Each line from the one holding "## Building the image" through the final line of the data below is to be given again exactly, and no other line is to appear.

(Data entries)
---
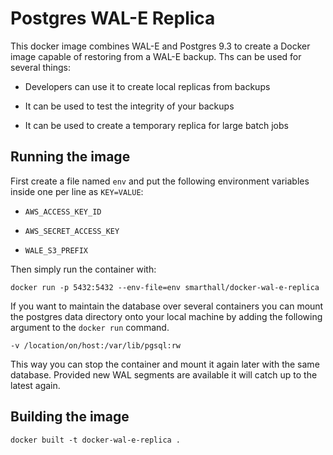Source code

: # Postgres WAL-E Replica

This docker image combines WAL-E and Postgres 9.3 to create a Docker image
capable of restoring from a WAL-E backup. Ths can be used for several things:

* Developers can use it to create local replicas from backups

* It can be used to test the integrity of your backups

* It can be used to create a temporary replica for large batch jobs

## Running the image

First create a file named `env` and put the following environment variables
inside one per line as `KEY=VALUE`:

* `AWS_ACCESS_KEY_ID`

* `AWS_SECRET_ACCESS_KEY`

* `WALE_S3_PREFIX`

Then simply run the container with:

    docker run -p 5432:5432 --env-file=env smarthall/docker-wal-e-replica

If you want to maintain the database over several containers you can mount the
postgres data directory onto your local machine by adding the following
argument to the `docker run` command.

    -v /location/on/host:/var/lib/pgsql:rw

This way you can stop the container and mount it again later with the same
database. Provided new WAL segments are available it will catch up to the
latest again.

## Building the image

    docker built -t docker-wal-e-replica .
---
» **Written reply**
## Building the image

    docker built -t docker-wal-e-replica .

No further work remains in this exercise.